Sunday 20th November 2016
Fr. Gerry Pantin, who unbeknown to many, has left an indelible print on his Alma Mater in the arena of sport. To the nation he is well known as the founder of that wonderful movement SERVOL for which he was awarded the nation’s highest honour, the Trinity Cross, as it was at that time. But today we remember, alas much too belatedly, his great contribution to St. Mary’s in the field of sport.
In 1960 Fr. Gerry was appointed games master soon after assuming his teaching post at St. Mary’s a year earlier. He had returned to his Alma Mater with great expectations placed on his shoulders for during his student years he excelled at everything to which he directed his energies. In 1947 he culminated that excellence in winning the Jerningham Gold Medal, the acme of secondary school academic achievement, having claimed the Open Science scholarship. Quite extraordinarily, in that same year, he scored two of the goals in the replay of the Intercol final vs QRC which CIC won 3-1, for the fifth successive year! Those were golden years, far removed from the memories of many, and unknown to most in these times.

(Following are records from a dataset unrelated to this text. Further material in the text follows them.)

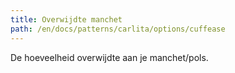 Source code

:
 ```yaml
---
title: Overwijdte manchet
path: /en/docs/patterns/carlita/options/cuffease
---
```


De hoeveelheid overwijdte aan je manchet/pols. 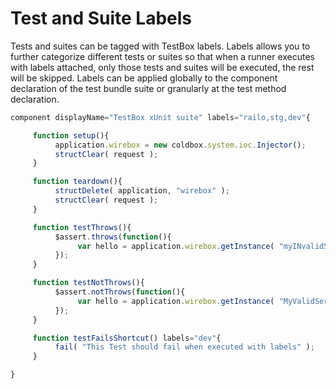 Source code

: # Test and Suite Labels
Tests and suites can be tagged with TestBox labels. Labels allows you to further categorize different tests or suites so that when a runner executes with labels attached, only those tests and suites will be executed, the rest will be skipped. Labels can be applied globally to the component declaration of the test bundle suite or granularly at the test method declaration.

```javascript
component displayName="TestBox xUnit suite" labels="railo,stg,dev"{

     function setup(){
          application.wirebox = new coldbox.system.ioc.Injector();
          structClear( request );
     }

     function teardown(){
          structDelete( application, "wirebox" );
          structClear( request );
     }

     function testThrows(){
          $assert.throws(function(){
               var hello = application.wirebox.getInstance( "myINvalidService" ).run();
          });
     }

     function testNotThrows(){
          $assert.notThrows(function(){
               var hello = application.wirebox.getInstance( "MyValidService" ).run();;
          });
     }

     function testFailsShortcut() labels="dev"{
          fail( "This Test should fail when executed with labels" );
     }

}
```

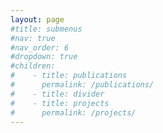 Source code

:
 ```yaml
---
layout: page
#title: submenus
#nav: true
#nav_order: 6
#dropdown: true
#children: 
#    - title: publications
#      permalink: /publications/
#    - title: divider
#    - title: projects
#      permalink: /projects/
---
```

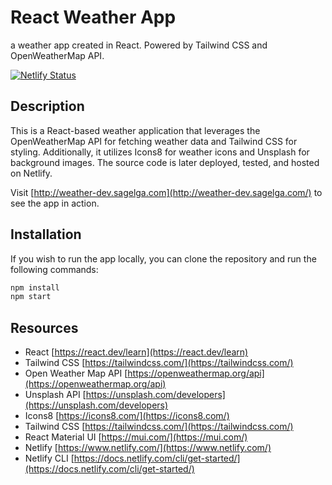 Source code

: # React Weather App

a weather app created in React. Powered by Tailwind CSS and OpenWeatherMap API.

[![Netlify Status](https://api.netlify.com/api/v1/badges/ee9346dd-9372-4b34-851e-ee7d4f2689d0/deploy-status)](https://app.netlify.com/sites/frabjous-dusk-79cc84/deploys)

## Description

This is a React-based weather application that leverages the OpenWeatherMap API for fetching weather data and Tailwind CSS for styling.
Additionally, it utilizes Icons8 for weather icons and Unsplash for background images. The source code is later deployed, tested, and hosted on Netlify.

Visit [http://weather-dev.sagelga.com](http://weather-dev.sagelga.com/) to see the app in action.

## Installation

If you wish to run the app locally, you can clone the repository and run the following commands:

```bash
npm install
npm start
```

## Resources

-   React [https://react.dev/learn](https://react.dev/learn)
-   Tailwind CSS [https://tailwindcss.com/](https://tailwindcss.com/)
-   Open Weather Map API [https://openweathermap.org/api](https://openweathermap.org/api)
-   Unsplash API [https://unsplash.com/developers](https://unsplash.com/developers)
-   Icons8 [https://icons8.com/](https://icons8.com/)
-   Tailwind CSS [https://tailwindcss.com/](https://tailwindcss.com/)
-   React Material UI [https://mui.com/](https://mui.com/)
-   Netlify [https://www.netlify.com/](https://www.netlify.com/)
-   Netlify CLI [https://docs.netlify.com/cli/get-started/](https://docs.netlify.com/cli/get-started/)
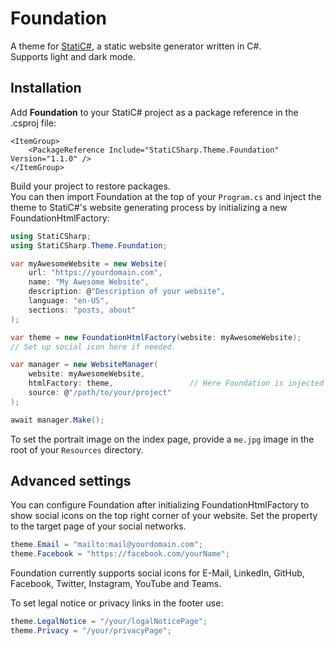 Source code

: # Foundation
A theme for [StatiC#](https://www.nuget.org/packages/StatiCSharp/), a static website generator written in C#.  
Supports light and dark mode.

## Installation

Add **Foundation** to your StatiC# project as a package reference in the .csproj file:

```
<ItemGroup>
    <PackageReference Include="StatiCSharp.Theme.Foundation" Version="1.1.0" />
</ItemGroup>
``` 
Build your project to restore packages.  
You can then import Foundation at the top of your `Program.cs` and inject the theme to StatiC#'s website generating process by initializing a new FoundationHtmlFactory:

```C#
using StatiCSharp;
using StatiCSharp.Theme.Foundation;

var myAwesomeWebsite = new Website(
    url: "https://yourdomain.com",
    name: "My Awesome Website",
    description: @"Description of your website",
    language: "en-US",
    sections: "posts, about"
);

var theme = new FoundationHtmlFactory(website: myAwesomeWebsite);
// Set up social icon here if needed.

var manager = new WebsiteManager(
    website: myAwesomeWebsite,
    htmlFactory: theme,                 // Here Foundation is injected to the generating process.
    source: @"/path/to/your/project"
);

await manager.Make();
```

To set the portrait image on the index page, provide a `me.jpg` image in the root of your `Resources` directory.

## Advanced settings

You can configure Foundation after initializing FoundationHtmlFactory to show social icons on the top right corner of your website. Set the property to the target page of your social networks.

```C#
theme.Email = "mailto:mail@yourdomain.com";
theme.Facebook = "https://facebook.com/yourName";
```

Foundation currently supports social icons for E-Mail, LinkedIn, GitHub, Facebook, Twitter, Instagram, YouTube and Teams.  

To set legal notice or privacy links in the footer use:

```C#
theme.LegalNotice = "/your/logalNoticePage";
theme.Privacy = "/your/privacyPage";
```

As games master Fr. Gerry set about expanding and improving the college’s sports facilities here at St. James. The two focal points of the improvement were firstly, the providing of necessary playing space for the senior students who for more than 30 years had to make use of the savannah, and secondly, the old pavilion located over there to the west was in need of extreme repairs, repairs that would have cost a considerable sum of money. In stepped Fr. Gerry with his advisers: “Why not spend some more money, build a new pavilion in a different location, and by levelling the area formerly occupied by the old structure, provide our Senior boys with a full- size playing field within the enclosure of St. James?” And so it was! That brilliant mind was furiously ticking!
Work began on the pavilion in October 1963 and on Sunday 26th January 1964 at 9:00 a.m. the new pavilion was blessed and officially opened. At that same time “Project Turf Wicket” had also been completed, thanks to the services of Edgar “Man” Borde who had a short time before produced the first turf wicket at the Queen’s Park Oval.
But visionary that he was, Fr. Gerry looked even farther into the future and commissioned the building of a 25-metre pool a year later. On Thursday 30th September 1965 the new pool was blessed and immediately became a veritable centre of swimming and water-polo in Trinidad.
In less than six years then, Fr. Gerry Pantin had amazingly managed to revolutionize sports at St. Mary’s. Hence our purpose today of happily commissioning the pavilion in his name, to be forever a reminder of his memorable contribution to St. Mary’s College and the nation of Trinidad and Tobago, in the service of sport.
We salute our outstanding alumnus, Fr. Gerry Pantin!